Load balance is a machine specific characteristic, and it is not necessarily a fundamental property of a program. In particular, it does not make sense to ignore the remote memory access costs while examining load balance.
Let us say that processor 1's instruction stream has an instruction mix of 50 million arithmetic operations and 50M remote memory references. Also, let processor 2's instruction stream have an instruction mix of 90M arithmetic operations and 10M remote memory accesses. The program would appear to be load balance with the single cycle memory access assumption. However, in any realistic parallel machine, there will be a considerable load imbalance.
In fact, the single cycle memory access assumption could result in other false characterizations of the program. The Splash-2 suite has an application called Water, which simulates the flow of water molecules in a stream. This application could be implemented in two different ways. We could assign a region of the stream to each processor and have the processor move water molecules from one processor to another when they move from one space to another.

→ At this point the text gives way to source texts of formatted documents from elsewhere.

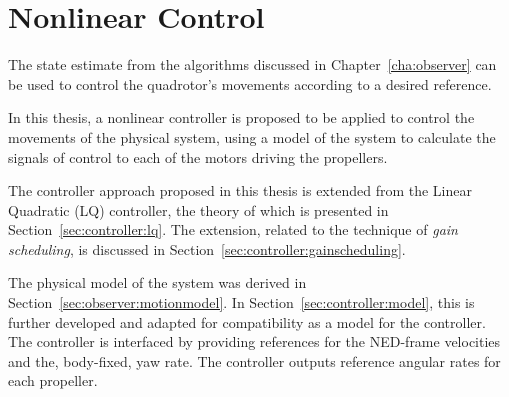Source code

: \chapter{Nonlinear Control}
\label{cha:controller}
    The state estimate from the algorithms discussed in Chapter~\ref{cha:observer}
    can be used to control the quadrotor's movements according to a desired
    reference.

    In this thesis, a nonlinear controller is proposed to be applied to
    control the movements of the physical system, using a model
    of the system to calculate the signals of control to each
    of the motors driving the propellers.

    The controller approach proposed in this thesis is extended from the Linear Quadratic (LQ)
    controller, the theory of which is presented in Section~\ref{sec:controller:lq}.
    The extension, related to the technique of \textit{gain scheduling}, is discussed
    in Section~\ref{sec:controller:gainscheduling}.

    The physical model of the system was derived in Section~\ref{sec:observer:motionmodel}.
    In Section~\ref{sec:controller:model}, this is further developed
    and adapted for compatibility as a model for the controller.
    The controller is interfaced by providing references
    for the NED-frame velocities and the, body-fixed, yaw rate.
    The controller outputs reference angular rates for each propeller.

    
    
    \pagebreak
    
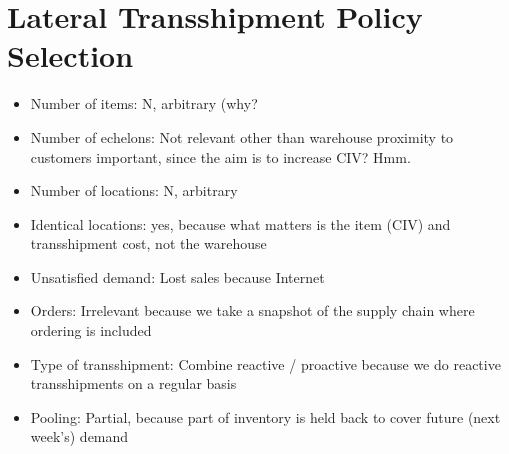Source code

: \documentclass[../../main.tex]{subfiles}
\begin{document}

\section{Lateral Transshipment Policy Selection}

\begin{itemize}
\item Number of items: N, arbitrary (why?
\item Number of echelons: Not relevant other than warehouse proximity to customers important, since the aim is to increase CIV? Hmm.
\item Number of locations: N, arbitrary
\item Identical locations: yes, because what matters is the item (CIV) and transshipment cost, not the warehouse
\item Unsatisfied demand: Lost sales because Internet
\item Orders: Irrelevant because we take a snapshot of the supply chain where ordering is included
\item Type of transshipment: Combine reactive / proactive because we do reactive transshipments on a regular basis
\item Pooling: Partial, because part of inventory is held back to cover future (next week's) demand
\end{itemize}




\end{document}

Another way of implementing the application would be not to move the molecules, but execute remote memory references to access the particles. With the single cycle memory assumption, both the implementations would have the same performance, whereas in reality one of the versions could be rather inefficient.
The bottom line is that load-balance cannot be expressed as a simple numerical value for a parallel program without referring to any of the hardware properties. A more meaningful approach is to provide a function (or formula) into which a remote access cost can be plugged into to provide the load balance of a program running on a particular machine.